Cet ouvrage intitulé La crise des banlieues propose un historique
des banlieues françaises, avec comme thèse sous-jacente que l’image
de ces quartiers, désignés par le langage courant ou les medias
comme "sensibles" ou "en crise", est avant tout une construction
mentale et leur assimilation à des "quartiers-ghettos", largement
un mythe.
Dès le départ, il déconstruit une vision unifiée de la banlieue
rappelant que celle-ci est avant tout multiple et plurielle. Il
en reprend les étapes depuis le Moyen-Age (le terme de banlieue
signifiait cette distance d’une lieue sur laquelle était exercé
le droit de ban) à nos jours. Il rappelle la pratique des classes
aisées de belles résidences d’été dans les périphéries rurales
de villes comme Paris ou Lyon, dès le XVIIème siècle. La prolétarisation
de la banlieue ne se produisit que dans la deuxième moitié du
XIXème, lorsque les villes n’offrirent plus les surfaces nécessaires
à l’extension des entreprises industrielles et des logements ouvriers.Il
rappelle au passage l’existence et la réputation sulfureuse de
la "zone", cette frange inconstructible de quelques centaines
de mètres autour des fortifications qui entouraient Paris, investie
par un habitat hétéroclite et précaire d’où débarquaient les "apaches".

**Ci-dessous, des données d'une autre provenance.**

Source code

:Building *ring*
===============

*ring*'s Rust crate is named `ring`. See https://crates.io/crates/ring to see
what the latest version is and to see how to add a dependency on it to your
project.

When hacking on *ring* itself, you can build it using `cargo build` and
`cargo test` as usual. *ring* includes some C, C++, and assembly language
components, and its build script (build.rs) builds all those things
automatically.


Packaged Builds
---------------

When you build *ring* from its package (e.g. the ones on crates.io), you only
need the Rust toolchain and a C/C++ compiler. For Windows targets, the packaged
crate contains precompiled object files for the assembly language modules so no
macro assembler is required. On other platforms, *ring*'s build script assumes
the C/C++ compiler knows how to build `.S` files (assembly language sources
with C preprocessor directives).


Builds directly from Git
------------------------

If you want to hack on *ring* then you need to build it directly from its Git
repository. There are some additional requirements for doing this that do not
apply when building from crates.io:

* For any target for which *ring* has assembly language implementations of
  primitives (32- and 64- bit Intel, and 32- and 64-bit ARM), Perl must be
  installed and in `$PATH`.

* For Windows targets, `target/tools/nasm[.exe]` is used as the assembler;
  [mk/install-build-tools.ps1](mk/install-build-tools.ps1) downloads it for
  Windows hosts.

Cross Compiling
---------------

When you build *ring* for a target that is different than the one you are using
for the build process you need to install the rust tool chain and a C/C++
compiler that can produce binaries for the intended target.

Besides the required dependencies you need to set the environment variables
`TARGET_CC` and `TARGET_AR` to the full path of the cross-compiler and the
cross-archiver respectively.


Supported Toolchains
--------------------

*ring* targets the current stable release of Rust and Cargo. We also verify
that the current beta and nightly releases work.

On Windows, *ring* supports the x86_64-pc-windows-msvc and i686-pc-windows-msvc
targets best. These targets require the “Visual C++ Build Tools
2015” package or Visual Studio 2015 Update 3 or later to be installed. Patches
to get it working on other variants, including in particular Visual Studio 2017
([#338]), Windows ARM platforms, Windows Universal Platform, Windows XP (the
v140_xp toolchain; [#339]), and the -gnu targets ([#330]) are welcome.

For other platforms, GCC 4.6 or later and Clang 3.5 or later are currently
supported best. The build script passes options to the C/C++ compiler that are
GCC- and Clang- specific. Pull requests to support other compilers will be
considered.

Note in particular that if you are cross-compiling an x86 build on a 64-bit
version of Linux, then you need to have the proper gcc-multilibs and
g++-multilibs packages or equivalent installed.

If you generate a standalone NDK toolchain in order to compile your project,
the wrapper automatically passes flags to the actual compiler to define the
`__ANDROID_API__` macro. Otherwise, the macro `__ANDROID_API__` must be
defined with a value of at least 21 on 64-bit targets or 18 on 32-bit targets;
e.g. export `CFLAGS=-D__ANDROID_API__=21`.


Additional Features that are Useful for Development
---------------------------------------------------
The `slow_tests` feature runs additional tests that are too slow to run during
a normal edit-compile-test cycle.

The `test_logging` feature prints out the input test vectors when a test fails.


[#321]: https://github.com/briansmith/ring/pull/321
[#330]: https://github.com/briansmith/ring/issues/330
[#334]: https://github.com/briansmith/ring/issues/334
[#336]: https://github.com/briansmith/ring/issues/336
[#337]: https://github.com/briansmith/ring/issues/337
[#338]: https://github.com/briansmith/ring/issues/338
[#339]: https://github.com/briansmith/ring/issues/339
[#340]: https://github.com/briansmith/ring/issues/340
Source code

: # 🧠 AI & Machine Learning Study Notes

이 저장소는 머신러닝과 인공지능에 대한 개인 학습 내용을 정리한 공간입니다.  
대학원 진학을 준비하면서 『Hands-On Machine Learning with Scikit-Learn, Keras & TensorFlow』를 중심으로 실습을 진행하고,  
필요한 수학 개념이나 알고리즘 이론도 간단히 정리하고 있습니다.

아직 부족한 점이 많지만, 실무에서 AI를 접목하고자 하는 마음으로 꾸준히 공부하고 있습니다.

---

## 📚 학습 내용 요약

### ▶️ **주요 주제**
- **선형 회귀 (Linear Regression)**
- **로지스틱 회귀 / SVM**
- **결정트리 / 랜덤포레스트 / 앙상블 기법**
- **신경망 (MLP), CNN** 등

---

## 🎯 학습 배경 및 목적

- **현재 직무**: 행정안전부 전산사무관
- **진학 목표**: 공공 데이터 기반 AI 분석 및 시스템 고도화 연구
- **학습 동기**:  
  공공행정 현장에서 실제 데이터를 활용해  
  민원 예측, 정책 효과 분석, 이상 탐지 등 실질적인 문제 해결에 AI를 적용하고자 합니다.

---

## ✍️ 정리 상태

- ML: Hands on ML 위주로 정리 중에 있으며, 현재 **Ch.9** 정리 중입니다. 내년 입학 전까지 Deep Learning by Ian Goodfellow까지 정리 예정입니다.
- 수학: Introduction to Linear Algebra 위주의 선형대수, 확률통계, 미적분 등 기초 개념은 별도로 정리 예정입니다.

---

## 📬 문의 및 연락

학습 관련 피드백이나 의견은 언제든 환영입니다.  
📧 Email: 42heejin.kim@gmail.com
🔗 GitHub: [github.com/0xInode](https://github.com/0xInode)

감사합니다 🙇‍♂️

L’auteur reprend utilement l’histoire du logement social dont
l’idée d’une prise en charge par l’Etat n’émergea que lentement.
Il rappelle les lois Siegfried et Ribot au tournant du siècle
qui permirent l’édification des premières HBM, les expérimentations
des cités-jardins, les développements des lotissements pavillonnaires
ouvriers dans les années 1920, puis la montée du mouvement moderne
en architecture avant la guerre. Mais ce n’est qu’après la guerre
dans les années 1950 ou 1960 que les banlieues allaient prendre
le visage qu’on leur connaît encore aujourd’hui, avec l’édification
dans les ZUP périphériques de nombreux grands ensembles, destinés
à résorber la crise aiguë de logements que connaissait alors le
pays. Au total, 195 ZUP et 2,2 millions de logements dont la majorité
en HLM locatifs, seront construits dans ces années-là.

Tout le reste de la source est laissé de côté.